[Start of section]

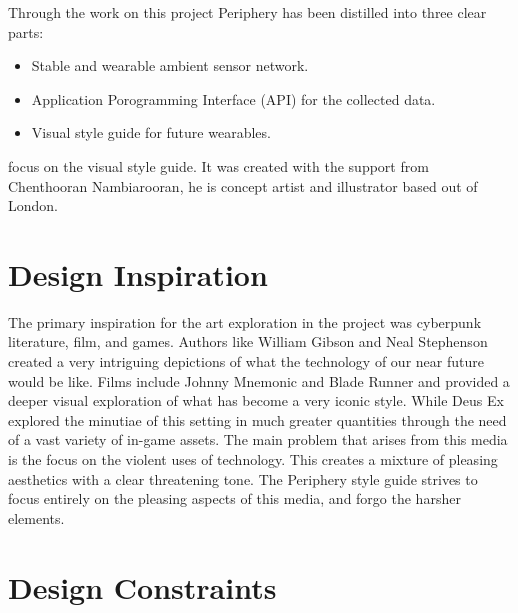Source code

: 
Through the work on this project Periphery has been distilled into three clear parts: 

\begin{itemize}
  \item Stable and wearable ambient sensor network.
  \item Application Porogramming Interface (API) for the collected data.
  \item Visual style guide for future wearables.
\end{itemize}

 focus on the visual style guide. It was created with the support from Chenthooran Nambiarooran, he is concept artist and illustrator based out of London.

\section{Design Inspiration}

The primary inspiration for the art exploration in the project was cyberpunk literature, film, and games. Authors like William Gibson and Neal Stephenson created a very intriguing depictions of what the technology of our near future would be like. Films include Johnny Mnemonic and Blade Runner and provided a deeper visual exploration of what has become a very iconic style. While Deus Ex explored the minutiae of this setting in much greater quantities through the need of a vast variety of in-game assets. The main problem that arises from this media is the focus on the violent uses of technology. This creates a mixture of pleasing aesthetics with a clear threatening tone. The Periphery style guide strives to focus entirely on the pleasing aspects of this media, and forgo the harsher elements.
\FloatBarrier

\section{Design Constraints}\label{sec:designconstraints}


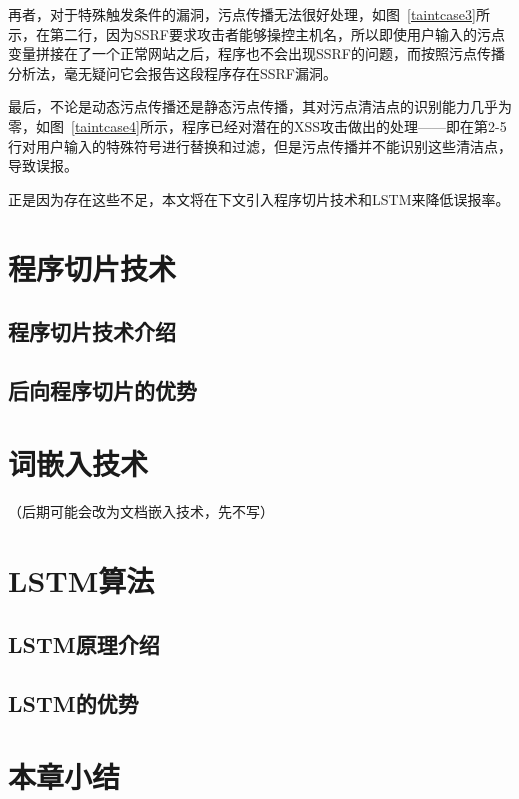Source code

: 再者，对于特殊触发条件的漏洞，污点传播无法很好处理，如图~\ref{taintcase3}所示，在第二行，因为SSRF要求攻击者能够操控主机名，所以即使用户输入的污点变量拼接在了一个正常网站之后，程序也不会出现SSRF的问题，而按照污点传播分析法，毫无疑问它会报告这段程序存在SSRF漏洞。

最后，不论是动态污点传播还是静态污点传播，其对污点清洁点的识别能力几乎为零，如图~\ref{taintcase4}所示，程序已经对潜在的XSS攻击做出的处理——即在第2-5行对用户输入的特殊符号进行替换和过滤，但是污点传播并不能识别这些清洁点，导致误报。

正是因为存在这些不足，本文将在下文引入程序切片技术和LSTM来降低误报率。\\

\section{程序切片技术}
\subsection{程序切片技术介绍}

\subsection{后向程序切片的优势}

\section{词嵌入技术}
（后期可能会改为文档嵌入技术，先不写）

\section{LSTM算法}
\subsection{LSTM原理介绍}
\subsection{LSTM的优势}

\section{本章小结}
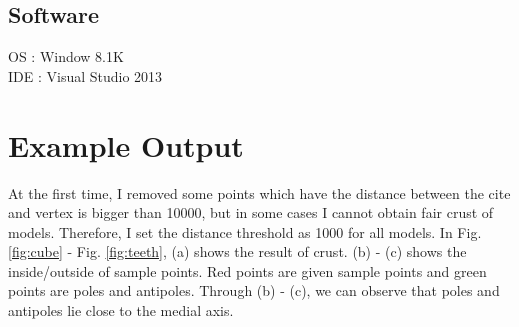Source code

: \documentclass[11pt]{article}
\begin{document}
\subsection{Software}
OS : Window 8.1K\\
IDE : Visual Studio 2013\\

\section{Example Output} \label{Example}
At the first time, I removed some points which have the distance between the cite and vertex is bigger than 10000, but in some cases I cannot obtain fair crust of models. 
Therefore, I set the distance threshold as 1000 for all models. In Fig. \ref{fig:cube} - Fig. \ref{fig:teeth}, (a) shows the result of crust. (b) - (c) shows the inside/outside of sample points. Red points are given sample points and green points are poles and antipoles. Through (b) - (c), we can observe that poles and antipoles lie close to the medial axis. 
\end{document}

[End of section]

- **ACTIVITY**
Apart from the images, every line above is to be given again exactly.

- **RESULT OF THE TASK**
Source code

: 
Through the work on this project Periphery has been distilled into three clear parts: 

\begin{itemize}
  \item Stable and wearable ambient sensor network.
  \item Application Porogramming Interface (API) for the collected data.
  \item Visual style guide for future wearables.
\end{itemize}

 focus on the visual style guide. It was created with the support from Chenthooran Nambiarooran, he is concept artist and illustrator based out of London.

\section{Design Inspiration}

The primary inspiration for the art exploration in the project was cyberpunk literature, film, and games. Authors like William Gibson and Neal Stephenson created a very intriguing depictions of what the technology of our near future would be like. Films include Johnny Mnemonic and Blade Runner and provided a deeper visual exploration of what has become a very iconic style. While Deus Ex explored the minutiae of this setting in much greater quantities through the need of a vast variety of in-game assets. The main problem that arises from this media is the focus on the violent uses of technology. This creates a mixture of pleasing aesthetics with a clear threatening tone. The Periphery style guide strives to focus entirely on the pleasing aspects of this media, and forgo the harsher elements.
\FloatBarrier

\section{Design Constraints}\label{sec:designconstraints}


Source code

: 再者，对于特殊触发条件的漏洞，污点传播无法很好处理，如图~\ref{taintcase3}所示，在第二行，因为SSRF要求攻击者能够操控主机名，所以即使用户输入的污点变量拼接在了一个正常网站之后，程序也不会出现SSRF的问题，而按照污点传播分析法，毫无疑问它会报告这段程序存在SSRF漏洞。

最后，不论是动态污点传播还是静态污点传播，其对污点清洁点的识别能力几乎为零，如图~\ref{taintcase4}所示，程序已经对潜在的XSS攻击做出的处理——即在第2-5行对用户输入的特殊符号进行替换和过滤，但是污点传播并不能识别这些清洁点，导致误报。

正是因为存在这些不足，本文将在下文引入程序切片技术和LSTM来降低误报率。\\

\section{程序切片技术}
\subsection{程序切片技术介绍}

\subsection{后向程序切片的优势}

\section{词嵌入技术}
（后期可能会改为文档嵌入技术，先不写）

\section{LSTM算法}
\subsection{LSTM原理介绍}
\subsection{LSTM的优势}

\section{本章小结}
Source code

: \documentclass[11pt]{article}
\begin{document}
\subsection{Software}
OS : Window 8.1K\\
IDE : Visual Studio 2013\\

\section{Example Output} \label{Example}
At the first time, I removed some points which have the distance between the cite and vertex is bigger than 10000, but in some cases I cannot obtain fair crust of models. 
Therefore, I set the distance threshold as 1000 for all models. In Fig. \ref{fig:cube} - Fig. \ref{fig:teeth}, (a) shows the result of crust. (b) - (c) shows the inside/outside of sample points. Red points are given sample points and green points are poles and antipoles. Through (b) - (c), we can observe that poles and antipoles lie close to the medial axis. 
\end{document}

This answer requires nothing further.